Lorenzo Rossi Nato a San Benedetto del Tronto, il 31/10/1998 di anni 22, ha frequentato il Liceo Artistico Preziotti Licini di fermo studiando Scenografia, successivamente si è iscritto all’Accademia di Belle Arti di Urbino al corso di Scenografia ed ha partecipato alla messa in scena dello spettacolo di Aldo Moro, La Cambiale di Matrimonio al Teatro Rossini di Pesaro e America di Kafka allo Spazio Rosellini di Roma. Nel tempo libero ama costruire modellini e disegnare.


Sofia Anasetti Nata a Terni, Sofia Anasetti ha 21 anni e ha frequentato l’indirizzo musicale alle medie partecipando a vari concorsi di pianoforte e orchestra, per poi scegliere il liceo classico dove ha conseguito il diploma. Quindi ha intrapreso gli studi di Scenografia all’Accademia di Belle Arti di Urbino.
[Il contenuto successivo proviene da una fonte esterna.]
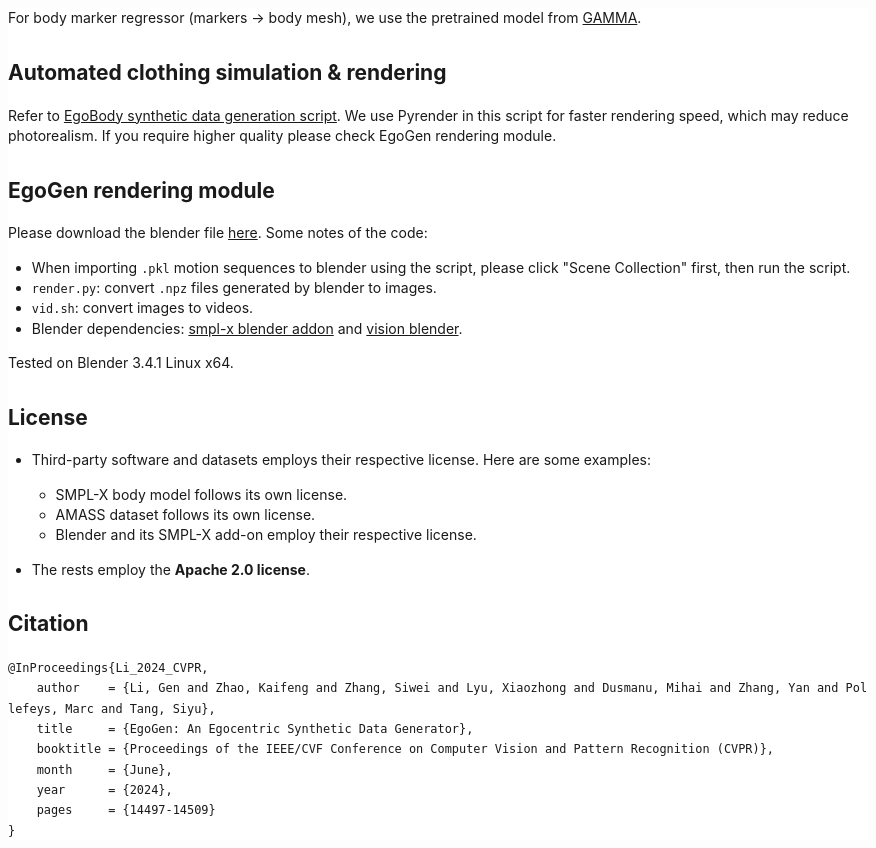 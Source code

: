 For body marker regressor (markers -> body mesh), we use the pretrained model from [GAMMA](https://github.com/yz-cnsdqz/GAMMA-release).

## Automated clothing simulation & rendering

Refer to [EgoBody synthetic data generation script](./experiments/README.md). We use Pyrender in this script for faster rendering speed, which may reduce photorealism. If you require higher quality please check EgoGen rendering module.

## EgoGen rendering module

Please download the blender file [here](https://polybox.ethz.ch/index.php/s/DHESUq5zm6DxNN0). Some notes of the code:

* When importing `.pkl` motion sequences to blender using the script, please click "Scene Collection" first, then run the script.
* `render.py`: convert `.npz` files generated by blender to images.
* `vid.sh`: convert images to videos.
* Blender dependencies: [smpl-x blender addon](https://smpl-x.is.tue.mpg.de/) and [vision blender](https://github.com/Cartucho/vision_blender).

Tested on Blender 3.4.1 Linux x64.

## License

* Third-party software and datasets employs their respective license. Here are some examples:
  * SMPL-X body model follows its own license.
  * AMASS dataset follows its own license.
  * Blender and its SMPL-X add-on employ their respective license.

* The rests employ the **Apache 2.0 license**.

## Citation
```
@InProceedings{Li_2024_CVPR,
    author    = {Li, Gen and Zhao, Kaifeng and Zhang, Siwei and Lyu, Xiaozhong and Dusmanu, Mihai and Zhang, Yan and Pollefeys, Marc and Tang, Siyu},
    title     = {EgoGen: An Egocentric Synthetic Data Generator},
    booktitle = {Proceedings of the IEEE/CVF Conference on Computer Vision and Pattern Recognition (CVPR)},
    month     = {June},
    year      = {2024},
    pages     = {14497-14509}
}
```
È di madrelingua italiana e possiede il livello B2 di inglese.

Lisa Leone 20 anni, consegue gli studi superiori presso l’ITE Toniolo di Manfredonia e contemporaneamente si diploma presso la Royal Academy of Dance per gli studi di danza classica e l’Imperial of Teachers of Dancing per gli studi di danza moderna collaborando con la compagnia teatrale di Carlo Tedeschi per vari stage, spettacoli e festival acquisendo inoltre nozioni base e professionali sulla fonica teatrale. Lingue conosciute quali inglese e francese. Attualmente studia presso l’Accademia di Belle Arti di Urbino, scuola di scenografia, secondo triennio.